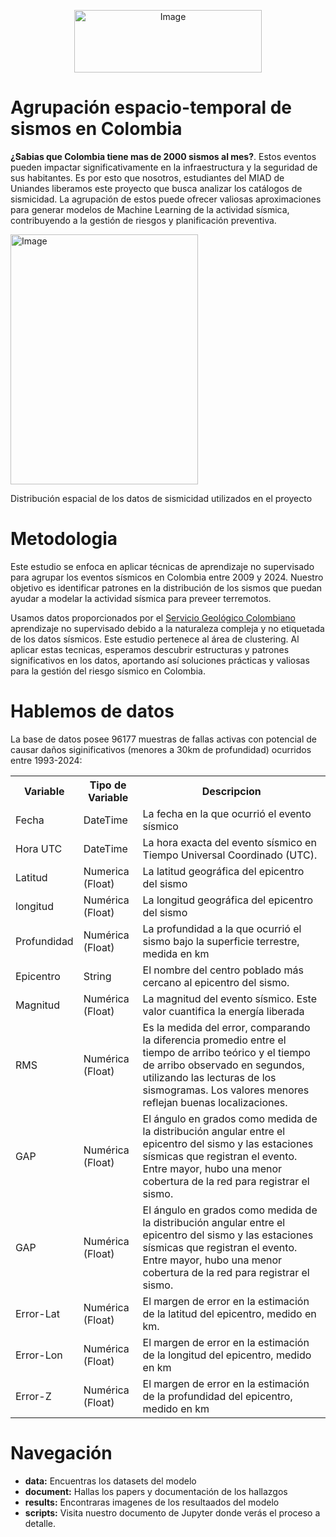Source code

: <p align="center">
  <img src="https://industrial.uniandes.edu.co/sites/default/files/miad.jpg" width="300" height="100" alt="Image">
</p>

# Agrupación espacio-temporal de sismos en Colombia

**¿Sabias que Colombia tiene mas de 2000 sismos al mes?**. Estos eventos pueden impactar significativamente en la infraestructura y la seguridad de sus habitantes. Es por esto que nosotros, estudiantes del MIAD de Uniandes liberamos este proyecto que busca analizar los catálogos de sismicidad. La agrupación de estos puede ofrecer valiosas aproximaciones para generar modelos de Machine Learning de la actividad sísmica, contribuyendo a la gestión de riesgos y planificación preventiva.

<label>
<img src='https://github.com/ikteran/Proyecto-ANS-Clustering-sismos/blob/main/data/mapa_sismicidad.png' width="300" height="400" alt="Image">
<p>Distribución espacial de los datos de sismicidad utilizados en el proyecto</p>
</label>


# Metodologia

Este estudio se enfoca en aplicar técnicas de aprendizaje no supervisado para agrupar los eventos sísmicos en Colombia entre 2009 y 2024. Nuestro objetivo es identificar patrones en la distribución de los sismos que puedan ayudar a modelar la actividad sísmica para preveer terremotos.

Usamos datos proporcionados por el <a href=': http://bdrsnc.sgc.gov.co/paginas1/catalogo/index.php'>Servicio Geológico Colombiano</a> aprendizaje no supervisado debido a la naturaleza compleja y no etiquetada de los datos sísmicos. Este estudio pertenece al área de clustering. Al aplicar estas tecnicas, esperamos descubrir estructuras y patrones significativos en los datos, aportando así soluciones prácticas y valiosas para la gestión del riesgo sísmico en Colombia.


# Hablemos de datos

La base de datos posee 96177 muestras de fallas activas con potencial de causar daños siginificativos (menores a 30km de profundidad) ocurridos entre 1993-2024:

<table>
    <tr>
      <th>Variable</th>
      <th>Tipo de Variable</th>
      <th>Descripcion</th>
    </tr>
    <tr>
      <td>Fecha</td>
      <td>DateTime</td>
      <td>La fecha en la que ocurrió el evento sísmico</td>
    </tr>
    <tr>
      <td>Hora UTC</td>
      <td>DateTime</td>
      <td>La hora exacta del evento sísmico en Tiempo Universal Coordinado (UTC).</td>
    </tr>
    <tr>
      <td>Latitud</td>
      <td>Numerica (Float)</td>
      <td>La latitud geográfica del epicentro del sismo</td>
    </tr>
    <tr>
      <td>longitud</td>
      <td>Numérica (Float)</td>
      <td>La longitud geográfica del epicentro del sismo</td>
    </tr>
    <tr>
      <td>Profundidad</td>
      <td>Numérica (Float)</td>
      <td>La profundidad a la que ocurrió el sismo bajo la superficie terrestre, medida en km</td>
    </tr>
    <tr>
      <td>Epicentro</td>
      <td>String</td>
      <td>El nombre del centro poblado más cercano al epicentro del sismo.</td>
    </tr>
    <tr>
      <td>Magnitud</td>
      <td>Numérica (Float)</td>
      <td>La magnitud del evento sísmico. Este valor cuantifica la energía liberada</td>
    </tr>
    <tr>
      <td>RMS</td>
      <td>Numérica (Float)</td>
      <td>Es la medida del error, comparando la diferencia promedio entre el tiempo de arribo teórico y el tiempo de arribo observado en segundos, utilizando las lecturas de los sismogramas.  Los valores menores reflejan buenas localizaciones.</td>
    </tr>
    <tr>
      <td>GAP</td>
      <td>Numérica (Float)</td>
      <td>El ángulo en grados como medida de la distribución angular entre el epicentro del sismo y las estaciones sísmicas que registran el evento. Entre mayor, hubo una menor cobertura de la red para registrar el sismo.</td>
    </tr>
    <tr>
      <td>GAP</td>
      <td>Numérica (Float)</td>
      <td>El ángulo en grados como medida de la distribución angular entre el epicentro del sismo y las estaciones sísmicas que registran el evento. Entre mayor, hubo una menor cobertura de la red para registrar el sismo.</td>
    </tr>
    <tr>
      <td>Error-Lat</td>
      <td>Numérica (Float)</td>
      <td>El margen de error en la estimación de la latitud del epicentro, medido en km.</td>
    </tr>
    <tr>
      <td>Error-Lon</td>
      <td>Numérica (Float)</td>
      <td>El margen de error en la estimación de la longitud del epicentro, medido en km</td>
    </tr>
    <tr>
      <td>Error-Z</td>
      <td>Numérica (Float)</td>
      <td>El margen de error en la estimación de la profundidad del epicentro, medido en km</td>
    </tr>
</table>

# Navegación

- <b>data:</b> Encuentras los datasets del modelo
- <b>document:</b> Hallas los papers y documentación de los hallazgos
- <b>results:</b> Encontraras imagenes de los resultaados del modelo
- <b>scripts:</b> Visita nuestro documento de Jupyter donde verás el proceso a detalle.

------------------------------

• ASSIGNMENT: For each line of the entries that holds the word "margen", pull that line out.

• YOUR SOLUTION:
      <td>El margen de error en la estimación de la latitud del epicentro, medido en km.</td>
      <td>El margen de error en la estimación de la longitud del epicentro, medido en km</td>
      <td>El margen de error en la estimación de la profundidad del epicentro, medido en km</td>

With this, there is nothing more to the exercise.